Hoorcollege 16C Flashcards
plaats van fermentatie
- Voormagen (herkauwer)
- Dikke darm (gastro-colon)
Hoofdrolspelers fermentatie
mico-organismes
doel fermentatie
voedingsstoffen opnemen uit “niet-verteerbare” stoffen door symbiose met micro-organismen
opbouw plantaardig voedsel
plantaardig voedsel bestaat voor groot deel uit “niet-verteerbare” cellulose en hemicellulose. De celwand is opgebouwd uit pectin en cellulose > dit vormen vezels
cellulose
cellulose bestaat net als zetmeel (amylose; alfa-binding) uit glucoses, maar op andere manier verbonden (beta). Doordat de binding helemaal anders, is het moeilijk te verteren.
Wat splitst cellulose?
cellulase. Dit splitst de beat 1-4 bindingen in cellulose.
–> hogere dieren kunnen geen cellulose maken, maar micro-organismen wel (en ook hemicellulase etc)
cellulase
enzymen die vasthechten aan de vezel.
resultaat fermentatie
Fermentatie is resultaat van de symbiose tussen dieren en micro-organismen
> beide hebben voordeel
wat krijgen micro-organismen?
- geschikte leefomgeving (neutrale pH, goede T, geen aanvallen van immuun-cellen)
- aanvoer van voedsel
- tijd (in pens, cecum en colon stroomt inhoud langzaam)
- afvoer van afvalproducten
waar groeien micro-organismen beter?
daar waar water (stil) ligt.
wat krijgen dieren?
- afvalproducten micro-organismen
- micro-organismen zelf (voor koe is dit eiwitbron)

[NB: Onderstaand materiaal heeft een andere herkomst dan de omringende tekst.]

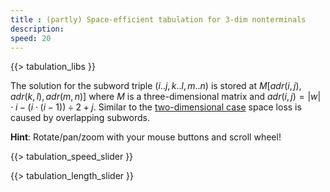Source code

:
 ```yaml
---
title : (partly) Space-efficient tabulation for 3-dim nonterminals
description:
speed: 20
---
```


{{> tabulation_libs }}

The solution for the subword triple $(i..j,k..l,m..n)$ is stored at $M[adr(i,j),adr(k,l),adr(m,n)]$ where $M$ is a three-dimensional matrix and $adr(i,j) = |w|\cdot i - (i\cdot(i-1)) \div 2 + j$. Similar to the [two-dimensional case](/tabulation_2dim_triangular) space loss is caused by overlapping subwords.

**Hint**: Rotate/pan/zoom with your mouse buttons and scroll wheel!

{{> tabulation_speed_slider }}

{{> tabulation_length_slider }}

<script>
Tabulation.prototype.adr = function(i,j) {
	//console.log(i + "," + j + " -> " + (this.len*i - Math.floor((i*(i-1)) / 2) + j));
	return this.len*i - Math.floor((i*(i-1)) / 2) + j;
}

Tabulation.prototype.solve = function(x1,x2,x3,x4,x5,x6,c) {
	this.addCubeDelayed(this.adr(x1,x2), this.adr(x3,x4), this.adr(x5,x6), c);
}

Tabulation.prototype.fill = function() {
	var len = this.len;
	var c = 0;
	for (var l=0; l<=len; l++) {
		for (var x1=0; x1<=len-l; x1++) {
			var x2 = x1 + l;
			for (var l2=0; l2<=l; l2++) {
				for (var x3=0; x3 <= (l==l2 ? x1 : len-l2); x3++) {
					var x4 = x3 + l2;
					if (x3 >= x2 || x4 <= x1) {
						for (var l3=0; l3 <= l2; l3++) {
							for (var x5=0; x5 <= (l2==l3 ? x3 : len-l3); x5++) {
								var x6 = x5 + l3;
								if ((x3 >= x2 && (x5 >= x4 || x6 <= x1 || (x2 <= x5 && x6 <= x3))) ||
									(x4 <= x1 && (x5 >= x2 || x6 <= x3 || (x4 <= x5 && x6 <= x1))) ) {
									this.solve(x1, x2, x3, x4, x5, x6, c);
									c++;
									if (!(x3 == x5 && x4 == x6)) {
										this.solve(x1, x2, x5, x6, x3, x4, c);
										c++;
									}
									if (!(x1 == x3 && x2 == x4)) {
										this.solve(x3, x4, x1, x2, x5, x6, c);
										c++;
									}
									// this condition probably doesn't catch all duplicates
									if (!(x1 == x3 && x2 == x4 && x3 == x5 && x4 == x6 && x1 == x5 && x2 == x6)) {
										this.solve(x3, x4, x5, x6, x1, x2, c);
										c++;
									}
									// this condition probably doesn't catch all duplicates
									if (!(x1 == x3 && x2 == x4 && x3 == x5 && x4 == x6 && x1 == x5 && x2 == x6)) {
										this.solve(x5, x6, x1, x2, x3, x4, c);
										c++;
									}
									if (!(x1 == x5 && x2 == x6)) {
										this.solve(x5, x6, x3, x4, x1, x2, c);
										c++;
									}
								}
							}
						}
					}
				}
			}
		}
	}
	setTimeout(function(){console.log("subproblems: " + c)}, 100);
}

$(function() {
	var tab = new Tabulation($(".content")[0], $( "#slider" ).slider("value"));
	tab.speed = {{page.speed}};
	tab.fill();
	window.tab = tab;
});
</script>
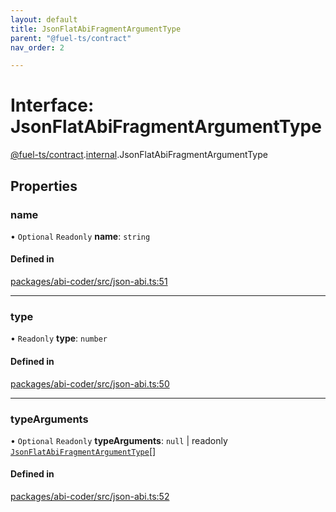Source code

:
 ```yaml
---
layout: default
title: JsonFlatAbiFragmentArgumentType
parent: "@fuel-ts/contract"
nav_order: 2

---
```


# Interface: JsonFlatAbiFragmentArgumentType

[@fuel-ts/contract](../index.md).[internal](../namespaces/internal.md).JsonFlatAbiFragmentArgumentType

## Properties

### name

• `Optional` `Readonly` **name**: `string`

#### Defined in

[packages/abi-coder/src/json-abi.ts:51](https://github.com/FuelLabs/fuels-ts/blob/master/packages/abi-coder/src/json-abi.ts#L51)

___

### type

• `Readonly` **type**: `number`

#### Defined in

[packages/abi-coder/src/json-abi.ts:50](https://github.com/FuelLabs/fuels-ts/blob/master/packages/abi-coder/src/json-abi.ts#L50)

___

### typeArguments

• `Optional` `Readonly` **typeArguments**: ``null`` \| readonly [`JsonFlatAbiFragmentArgumentType`](internal-JsonFlatAbiFragmentArgumentType.md)[]

#### Defined in

[packages/abi-coder/src/json-abi.ts:52](https://github.com/FuelLabs/fuels-ts/blob/master/packages/abi-coder/src/json-abi.ts#L52)
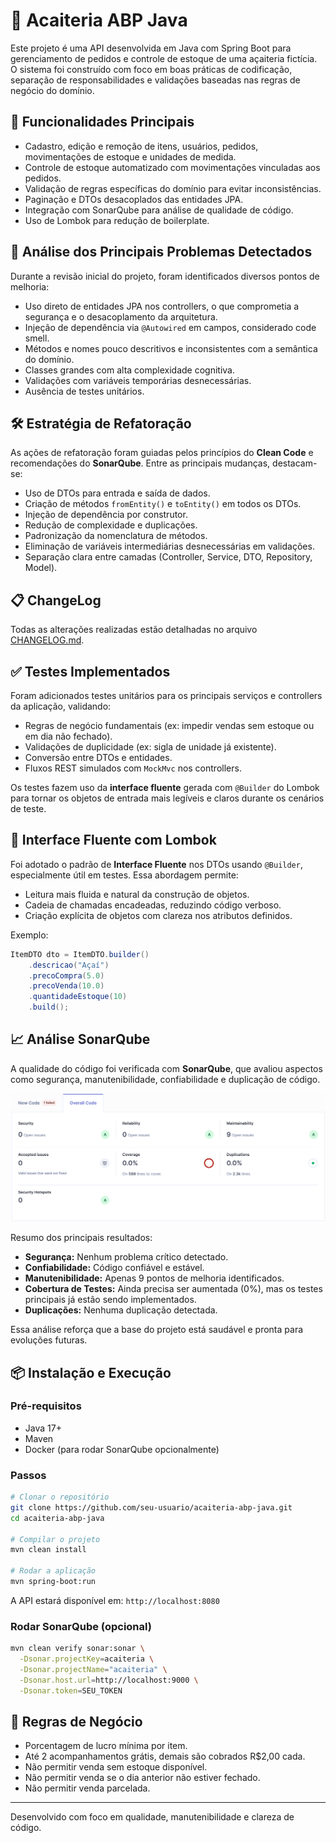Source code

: # 🧃 Acaiteria ABP Java

Este projeto é uma API desenvolvida em Java com Spring Boot para gerenciamento de pedidos e controle de estoque de uma açaiteria fictícia. O sistema foi construído com foco em boas práticas de codificação, separação de responsabilidades e validações baseadas nas regras de negócio do domínio.

## 📌 Funcionalidades Principais

- Cadastro, edição e remoção de itens, usuários, pedidos, movimentações de estoque e unidades de medida.
- Controle de estoque automatizado com movimentações vinculadas aos pedidos.
- Validação de regras específicas do domínio para evitar inconsistências.
- Paginação e DTOs desacoplados das entidades JPA.
- Integração com SonarQube para análise de qualidade de código.
- Uso de Lombok para redução de boilerplate.

## 🚨 Análise dos Principais Problemas Detectados

Durante a revisão inicial do projeto, foram identificados diversos pontos de melhoria:

- Uso direto de entidades JPA nos controllers, o que comprometia a segurança e o desacoplamento da arquitetura.
- Injeção de dependência via `@Autowired` em campos, considerado code smell.
- Métodos e nomes pouco descritivos e inconsistentes com a semântica do domínio.
- Classes grandes com alta complexidade cognitiva.
- Validações com variáveis temporárias desnecessárias.
- Ausência de testes unitários.

## 🛠️ Estratégia de Refatoração

As ações de refatoração foram guiadas pelos princípios do **Clean Code** e recomendações do **SonarQube**. Entre as principais mudanças, destacam-se:

- Uso de DTOs para entrada e saída de dados.
- Criação de métodos `fromEntity()` e `toEntity()` em todos os DTOs.
- Injeção de dependência por construtor.
- Redução de complexidade e duplicações.
- Padronização da nomenclatura de métodos.
- Eliminação de variáveis intermediárias desnecessárias em validações.
- Separação clara entre camadas (Controller, Service, DTO, Repository, Model).

## 📋 ChangeLog

Todas as alterações realizadas estão detalhadas no arquivo [CHANGELOG.md](./CHANGELOG_FINAL.md).

## ✅ Testes Implementados

Foram adicionados testes unitários para os principais serviços e controllers da aplicação, validando:

- Regras de negócio fundamentais (ex: impedir vendas sem estoque ou em dia não fechado).
- Validações de duplicidade (ex: sigla de unidade já existente).
- Conversão entre DTOs e entidades.
- Fluxos REST simulados com `MockMvc` nos controllers.

Os testes fazem uso da **interface fluente** gerada com `@Builder` do Lombok para tornar os objetos de entrada mais legíveis e claros durante os cenários de teste.

## 💬 Interface Fluente com Lombok

Foi adotado o padrão de **Interface Fluente** nos DTOs usando `@Builder`, especialmente útil em testes. Essa abordagem permite:

- Leitura mais fluida e natural da construção de objetos.
- Cadeia de chamadas encadeadas, reduzindo código verboso.
- Criação explícita de objetos com clareza nos atributos definidos.

Exemplo:
```java
ItemDTO dto = ItemDTO.builder()
    .descricao("Açaí")
    .precoCompra(5.0)
    .precoVenda(10.0)
    .quantidadeEstoque(10)
    .build();
```

## 📈 Análise SonarQube

A qualidade do código foi verificada com **SonarQube**, que avaliou aspectos como segurança, manutenibilidade, confiabilidade e duplicação de código.

![Relatório SonarQube](./sonar.png)

Resumo dos principais resultados:
- **Segurança:** Nenhum problema crítico detectado.
- **Confiabilidade:** Código confiável e estável.
- **Manutenibilidade:** Apenas 9 pontos de melhoria identificados.
- **Cobertura de Testes:** Ainda precisa ser aumentada (0%), mas os testes principais já estão sendo implementados.
- **Duplicações:** Nenhuma duplicação detectada.

Essa análise reforça que a base do projeto está saudável e pronta para evoluções futuras.

## 📦 Instalação e Execução

### Pré-requisitos
- Java 17+
- Maven
- Docker (para rodar SonarQube opcionalmente)

### Passos

```bash
# Clonar o repositório
git clone https://github.com/seu-usuario/acaiteria-abp-java.git
cd acaiteria-abp-java

# Compilar o projeto
mvn clean install

# Rodar a aplicação
mvn spring-boot:run
```

A API estará disponível em: `http://localhost:8080`

### Rodar SonarQube (opcional)
```bash
mvn clean verify sonar:sonar \
  -Dsonar.projectKey=acaiteria \
  -Dsonar.projectName="acaiteria" \
  -Dsonar.host.url=http://localhost:9000 \
  -Dsonar.token=SEU_TOKEN
```

## 📜 Regras de Negócio

- Porcentagem de lucro mínima por item.
- Até 2 acompanhamentos grátis, demais são cobrados R$2,00 cada.
- Não permitir venda sem estoque disponível.
- Não permitir venda se o dia anterior não estiver fechado.
- Não permitir venda parcelada.

---

Desenvolvido com foco em qualidade, manutenibilidade e clareza de código.
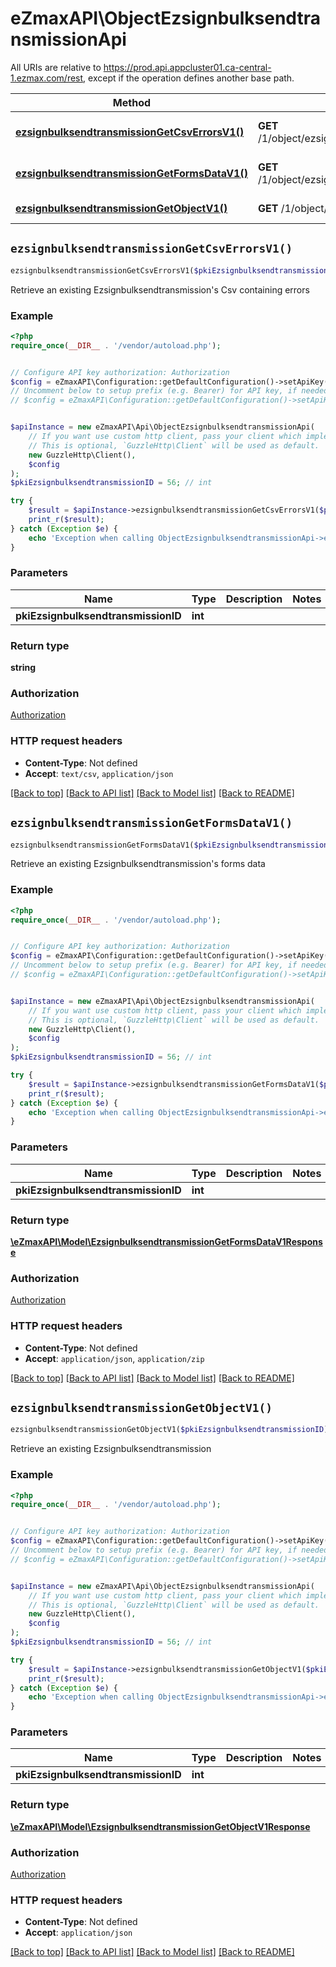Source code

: # eZmaxAPI\ObjectEzsignbulksendtransmissionApi

All URIs are relative to https://prod.api.appcluster01.ca-central-1.ezmax.com/rest, except if the operation defines another base path.

| Method | HTTP request | Description |
| ------------- | ------------- | ------------- |
| [**ezsignbulksendtransmissionGetCsvErrorsV1()**](ObjectEzsignbulksendtransmissionApi.md#ezsignbulksendtransmissionGetCsvErrorsV1) | **GET** /1/object/ezsignbulksendtransmission/{pkiEzsignbulksendtransmissionID}/getCsvErrors | Retrieve an existing Ezsignbulksendtransmission&#39;s Csv containing errors |
| [**ezsignbulksendtransmissionGetFormsDataV1()**](ObjectEzsignbulksendtransmissionApi.md#ezsignbulksendtransmissionGetFormsDataV1) | **GET** /1/object/ezsignbulksendtransmission/{pkiEzsignbulksendtransmissionID}/getFormsData | Retrieve an existing Ezsignbulksendtransmission&#39;s forms data |
| [**ezsignbulksendtransmissionGetObjectV1()**](ObjectEzsignbulksendtransmissionApi.md#ezsignbulksendtransmissionGetObjectV1) | **GET** /1/object/ezsignbulksendtransmission/{pkiEzsignbulksendtransmissionID} | Retrieve an existing Ezsignbulksendtransmission |


## `ezsignbulksendtransmissionGetCsvErrorsV1()`

```php
ezsignbulksendtransmissionGetCsvErrorsV1($pkiEzsignbulksendtransmissionID): string
```

Retrieve an existing Ezsignbulksendtransmission's Csv containing errors



### Example

```php
<?php
require_once(__DIR__ . '/vendor/autoload.php');


// Configure API key authorization: Authorization
$config = eZmaxAPI\Configuration::getDefaultConfiguration()->setApiKey('Authorization', 'YOUR_API_KEY');
// Uncomment below to setup prefix (e.g. Bearer) for API key, if needed
// $config = eZmaxAPI\Configuration::getDefaultConfiguration()->setApiKeyPrefix('Authorization', 'Bearer');


$apiInstance = new eZmaxAPI\Api\ObjectEzsignbulksendtransmissionApi(
    // If you want use custom http client, pass your client which implements `GuzzleHttp\ClientInterface`.
    // This is optional, `GuzzleHttp\Client` will be used as default.
    new GuzzleHttp\Client(),
    $config
);
$pkiEzsignbulksendtransmissionID = 56; // int

try {
    $result = $apiInstance->ezsignbulksendtransmissionGetCsvErrorsV1($pkiEzsignbulksendtransmissionID);
    print_r($result);
} catch (Exception $e) {
    echo 'Exception when calling ObjectEzsignbulksendtransmissionApi->ezsignbulksendtransmissionGetCsvErrorsV1: ', $e->getMessage(), PHP_EOL;
}
```

### Parameters

| Name | Type | Description  | Notes |
| ------------- | ------------- | ------------- | ------------- |
| **pkiEzsignbulksendtransmissionID** | **int**|  | |

### Return type

**string**

### Authorization

[Authorization](../../README.md#Authorization)

### HTTP request headers

- **Content-Type**: Not defined
- **Accept**: `text/csv`, `application/json`

[[Back to top]](#) [[Back to API list]](../../README.md#endpoints)
[[Back to Model list]](../../README.md#models)
[[Back to README]](../../README.md)

## `ezsignbulksendtransmissionGetFormsDataV1()`

```php
ezsignbulksendtransmissionGetFormsDataV1($pkiEzsignbulksendtransmissionID): \eZmaxAPI\Model\EzsignbulksendtransmissionGetFormsDataV1Response
```

Retrieve an existing Ezsignbulksendtransmission's forms data



### Example

```php
<?php
require_once(__DIR__ . '/vendor/autoload.php');


// Configure API key authorization: Authorization
$config = eZmaxAPI\Configuration::getDefaultConfiguration()->setApiKey('Authorization', 'YOUR_API_KEY');
// Uncomment below to setup prefix (e.g. Bearer) for API key, if needed
// $config = eZmaxAPI\Configuration::getDefaultConfiguration()->setApiKeyPrefix('Authorization', 'Bearer');


$apiInstance = new eZmaxAPI\Api\ObjectEzsignbulksendtransmissionApi(
    // If you want use custom http client, pass your client which implements `GuzzleHttp\ClientInterface`.
    // This is optional, `GuzzleHttp\Client` will be used as default.
    new GuzzleHttp\Client(),
    $config
);
$pkiEzsignbulksendtransmissionID = 56; // int

try {
    $result = $apiInstance->ezsignbulksendtransmissionGetFormsDataV1($pkiEzsignbulksendtransmissionID);
    print_r($result);
} catch (Exception $e) {
    echo 'Exception when calling ObjectEzsignbulksendtransmissionApi->ezsignbulksendtransmissionGetFormsDataV1: ', $e->getMessage(), PHP_EOL;
}
```

### Parameters

| Name | Type | Description  | Notes |
| ------------- | ------------- | ------------- | ------------- |
| **pkiEzsignbulksendtransmissionID** | **int**|  | |

### Return type

[**\eZmaxAPI\Model\EzsignbulksendtransmissionGetFormsDataV1Response**](../Model/EzsignbulksendtransmissionGetFormsDataV1Response.md)

### Authorization

[Authorization](../../README.md#Authorization)

### HTTP request headers

- **Content-Type**: Not defined
- **Accept**: `application/json`, `application/zip`

[[Back to top]](#) [[Back to API list]](../../README.md#endpoints)
[[Back to Model list]](../../README.md#models)
[[Back to README]](../../README.md)

## `ezsignbulksendtransmissionGetObjectV1()`

```php
ezsignbulksendtransmissionGetObjectV1($pkiEzsignbulksendtransmissionID): \eZmaxAPI\Model\EzsignbulksendtransmissionGetObjectV1Response
```

Retrieve an existing Ezsignbulksendtransmission



### Example

```php
<?php
require_once(__DIR__ . '/vendor/autoload.php');


// Configure API key authorization: Authorization
$config = eZmaxAPI\Configuration::getDefaultConfiguration()->setApiKey('Authorization', 'YOUR_API_KEY');
// Uncomment below to setup prefix (e.g. Bearer) for API key, if needed
// $config = eZmaxAPI\Configuration::getDefaultConfiguration()->setApiKeyPrefix('Authorization', 'Bearer');


$apiInstance = new eZmaxAPI\Api\ObjectEzsignbulksendtransmissionApi(
    // If you want use custom http client, pass your client which implements `GuzzleHttp\ClientInterface`.
    // This is optional, `GuzzleHttp\Client` will be used as default.
    new GuzzleHttp\Client(),
    $config
);
$pkiEzsignbulksendtransmissionID = 56; // int

try {
    $result = $apiInstance->ezsignbulksendtransmissionGetObjectV1($pkiEzsignbulksendtransmissionID);
    print_r($result);
} catch (Exception $e) {
    echo 'Exception when calling ObjectEzsignbulksendtransmissionApi->ezsignbulksendtransmissionGetObjectV1: ', $e->getMessage(), PHP_EOL;
}
```

### Parameters

| Name | Type | Description  | Notes |
| ------------- | ------------- | ------------- | ------------- |
| **pkiEzsignbulksendtransmissionID** | **int**|  | |

### Return type

[**\eZmaxAPI\Model\EzsignbulksendtransmissionGetObjectV1Response**](../Model/EzsignbulksendtransmissionGetObjectV1Response.md)

### Authorization

[Authorization](../../README.md#Authorization)

### HTTP request headers

- **Content-Type**: Not defined
- **Accept**: `application/json`

[[Back to top]](#) [[Back to API list]](../../README.md#endpoints)
[[Back to Model list]](../../README.md#models)
[[Back to README]](../../README.md)
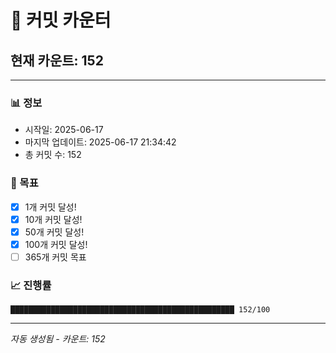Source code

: # 🔢 커밋 카운터

## 현재 카운트: 152

---

### 📊 정보
- 시작일: 2025-06-17
- 마지막 업데이트: 2025-06-17 21:34:42
- 총 커밋 수: 152

### 🎯 목표
- [x] 1개 커밋 달성!
- [x] 10개 커밋 달성!
- [x] 50개 커밋 달성!
- [x] 100개 커밋 달성!
- [ ] 365개 커밋 목표

### 📈 진행률
```
██████████████████████████████████████████████████ 152/100
```

---
*자동 생성됨 - 카운트: 152*
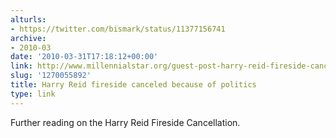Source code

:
 ```yaml
---
alturls:
- https://twitter.com/bismark/status/11377156741
archive:
- 2010-03
date: '2010-03-31T17:18:12+00:00'
link: http://www.millennialstar.org/guest-post-harry-reid-fireside-canceled-because-of-politics/
slug: '1270055892'
title: Harry Reid fireside canceled because of politics
type: link
---
```


Further reading on the Harry Reid Fireside Cancellation.

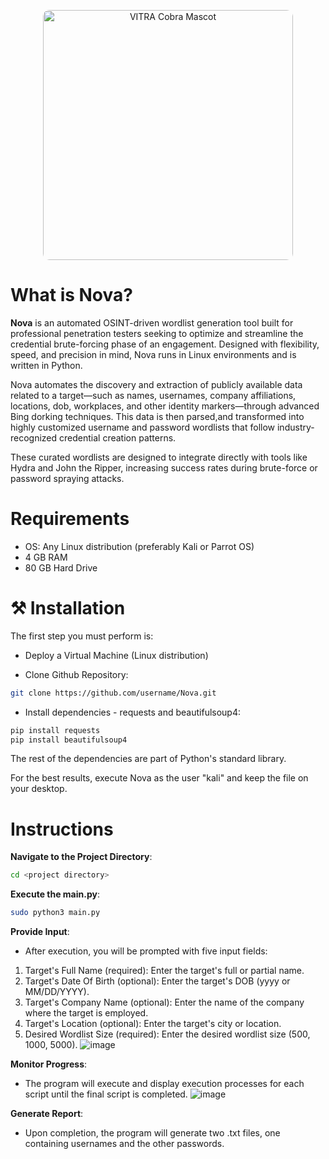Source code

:<p align="center">
    <img src="https://github.com/user-attachments/assets/bc5d0500-39c6-4508-8b24-6662212b78f5" alt="VITRA Cobra Mascot" width="400" style="border-radius: 10px;" />
</p>
 
# What is Nova?
**Nova** is an automated OSINT-driven wordlist generation tool built for professional penetration testers seeking to optimize and streamline the credential brute-forcing phase of an engagement. Designed with flexibility, speed, and precision in mind, Nova runs in Linux environments and is written in Python. 

Nova automates the discovery and extraction of publicly available data related to a target—such as names, usernames, company affiliations, locations, dob, workplaces, and other identity markers—through advanced Bing dorking techniques. This data is then parsed,and transformed into highly customized username and password wordlists that follow industry-recognized credential creation patterns.

These curated wordlists are designed to integrate directly with tools like Hydra and John the Ripper, increasing success rates during brute-force or password spraying attacks.

# Requirements
- OS: Any Linux distribution (preferably Kali or Parrot OS) 
- 4 GB RAM
- 80 GB Hard Drive
  
# ⚒️ Installation
The first step you must perform is:
- Deploy a Virtual Machine (Linux distribution)
  
- Clone Github Repository:
```bash
git clone https://github.com/username/Nova.git
```
- Install dependencies - requests and beautifulsoup4:
```bash  
pip install requests
pip install beautifulsoup4
```
The rest of the dependencies are part of Python's standard library.

For the best results, execute Nova as the user "kali" and keep the file on your desktop.
# Instructions
**Navigate to the Project Directory**:
```bash
cd <project directory>
```
**Execute the main.py**:
```bash
sudo python3 main.py
```
**Provide Input**:
- After execution, you will be prompted with five input fields:
1. Target's Full Name (required): Enter the target's full or partial name.
2. Target's Date Of Birth (optional): Enter the target's DOB (yyyy or MM/DD/YYYY).
3. Target's Company Name (optional): Enter the name of the company where the target is employed.
4. Target's Location (optional): Enter the target's city or location.
5. Desired Wordlist Size (required): Enter the desired wordlist size (500, 1000, 5000).
![image](https://github.com/user-attachments/assets/96d9e7e7-07a2-4ad4-bf32-951142d5f907)

**Monitor Progress**:
- The program will execute and display execution processes for each script until the final script is completed.
![image](https://github.com/user-attachments/assets/5abe6cba-f076-4bd0-a147-ba1acda043d5)

**Generate Report**:
- Upon completion, the program will generate two .txt files, one containing usernames and the other passwords.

> alleen bij symbiose in voormagen, de bacteriën en protozoa komen uit de voormagen in de lebmaag en dunne darm, waar ze verteerd worden)
Voor vertering van bacteriën speciale enzymen nodig. Welke?
Lysozyme breekt peptidoglycaan laag van bacteriën af.
Koeien hebben veel isovormen van lysozyme C, die in de pens, lebmaag en darm zorgen voor digestie van bacteriën. Als de glycaanlaag is doorbroken dan kan het eiwit bereikt worden.
Micro-organismes vormen open ecologisch systeem. Hoe heet dit?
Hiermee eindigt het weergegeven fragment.